Snow Medical Chair Tom Snow said Snow Medical wants the best minds in the country focused on solving the world’s big problems instead of being wasted chasing funding.
“Michelle Boyle and Lining Ju are amongst the best biomedical researchers globally. They join nine other truly outstanding Snow Fellows across Australia. Our Snow Fellows have the passion, dedication, and vision to make a real difference in the world, and we are excited to see how they will push the boundaries for science,” Mr Snow said.
“The existing system of short-term funding cycles creates a rut for our brilliant researchers, cutting back their ability to make a difference. We wanted to change that. Our 11 Snow Fellows, and their teams, are changing the face of healthcare in Australia and globally.”
Burnet Institute Director and CEO Professor Brendan Crabb AC said Burnet’s vision for a more equitable world through better health has received a huge boost thanks to Dr Boyle’s Snow Medical Fellowship.
“Michelle is one of the most outstanding biomedical researchers in Australia, and an emerging leader in this space, so to have her here at Burnet and retained in Australia is fantastic news,” Professor Crabb said.

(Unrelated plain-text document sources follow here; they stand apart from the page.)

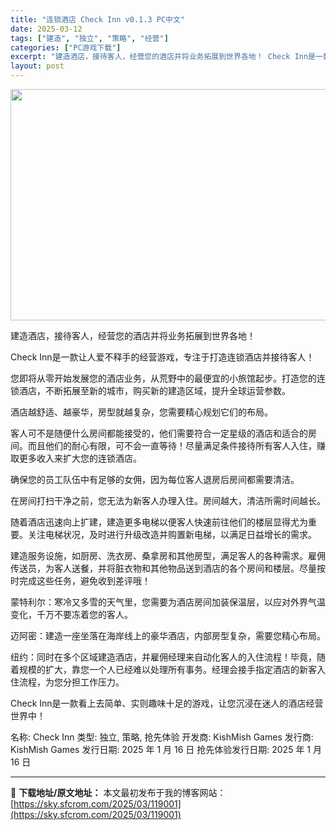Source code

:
```yaml
---
title: "连锁酒店 Check Inn v0.1.3 PC中文"
date: 2025-03-12
tags: ["建造", "独立", "策略", "经营"]
categories: ["PC游戏下载"]
excerpt: "建造酒店，接待客人，经营您的酒店并将业务拓展到世界各地！ Check Inn是一款让人爱不释手的经营游戏，专注于打造连锁酒店并接待客人！ 您即将从零开始发展您的酒店业务，从荒野中的最便宜的小旅馆起步。打造您的连锁酒店，不断拓展至新的城市，购买新的建造区域，提升全球运营参数。 酒店越舒适、越豪华，房型&hellip;"
layout: post
---
```


<img class="aligncenter size-full wp-image-119002" src="https://sky.sfcrom.com/wp-content/uploads/2025/03/2025031116031878.webp" alt="" width="660" height="370" />

建造酒店，接待客人，经营您的酒店并将业务拓展到世界各地！

Check Inn是一款让人爱不释手的经营游戏，专注于打造连锁酒店并接待客人！

您即将从零开始发展您的酒店业务，从荒野中的最便宜的小旅馆起步。打造您的连锁酒店，不断拓展至新的城市，购买新的建造区域，提升全球运营参数。

酒店越舒适、越豪华，房型就越复杂，您需要精心规划它们的布局。

客人可不是随便什么房间都能接受的，他们需要符合一定星级的酒店和适合的房间。而且他们的耐心有限，可不会一直等待！尽量满足条件接待所有客人入住，赚取更多收入来扩大您的连锁酒店。

确保您的员工队伍中有足够的女佣，因为每位客人退房后房间都需要清洁。

在房间打扫干净之前，您无法为新客人办理入住。房间越大，清洁所需时间越长。

随着酒店迅速向上扩建，建造更多电梯以便客人快速前往他们的楼层显得尤为重要。关注电梯状况，及时进行升级改造并购置新电梯，以满足日益增长的需求。

建造服务设施，如厨房、洗衣房、桑拿房和其他房型，满足客人的各种需求。雇佣传送员，为客人送餐，并将脏衣物和其他物品送到酒店的各个房间和楼层。尽量按时完成这些任务，避免收到差评哦！

蒙特利尔：寒冷又多雪的天气里，您需要为酒店房间加装保温层，以应对外界气温变化，千万不要冻着您的客人。

迈阿密：建造一座坐落在海岸线上的豪华酒店，内部房型复杂，需要您精心布局。

纽约：同时在多个区域建造酒店，并雇佣经理来自动化客人的入住流程！毕竟，随着规模的扩大，靠您一个人已经难以处理所有事务。经理会接手指定酒店的新客入住流程，为您分担工作压力。

Check Inn是一款看上去简单、实则趣味十足的游戏，让您沉浸在迷人的酒店经营世界中！

名称: Check Inn
类型: 独立, 策略, 抢先体验
开发商: KishMish Games
发行商: KishMish Games
发行日期: 2025 年 1 月 16 日
抢先体验发行日期: 2025 年 1 月 16 日

---
📖 **下载地址/原文地址：** 本文最初发布于我的博客网站：[https://sky.sfcrom.com/2025/03/119001](https://sky.sfcrom.com/2025/03/119001)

The announcement of the new Snow Medical Fellows follows the recent release of Snow Medical’s Gender Equality Benchmark Report that assesses gender equality in educational institutions across 32 gender equality measures in three key areas: women’s inclusion in senior leadership, recognition of women through awards such as honorary doctorates, and the promotion and recruitment of women in scientific staff.
Results of the benchmarking will determine eligibility for future Snow Medical funding.
Dr Boyle completed her PhD in 2012 (University of Melbourne) and received the Victorian Premier’s Award for Health and Medical Research, Commended Award (2013).
From 2013-2015, she was an NHMRC CJ Martin Early Career Fellow at University of California, San Francisco. Returning to Australia, Dr Boyle developed an independent program focused on cellular mechanisms driving human immunity to malaria.
She was awarded the AIPS Young Tall Poppy Science Award (2016) and was recruited to QIMR-Berghofer in 2018 as an EMBL Australia Group Leader.
Her current research at Burnet Institute is supported by a CSL Centenary Fellowship.
About Snow Medical Research Foundation
The Snow Medical Research Foundation (Snow Medical) is the creation of Canberra’s Snow family and is a vision of businessman and philanthropist, Terry Snow. Snow Medical’s pivotal program, the Snow Fellowships, targets emerging global research leaders that show the potential to drive, manage and influence the next generation of health and medical innovation.
The eight-year Snow Fellowship, funded at up to AUD$1 million per year, provides outstanding biomedical researchers the independence to focus on building ambitious multidisciplinary research programs and teams capable of changing the face of healthcare in Australia and globally.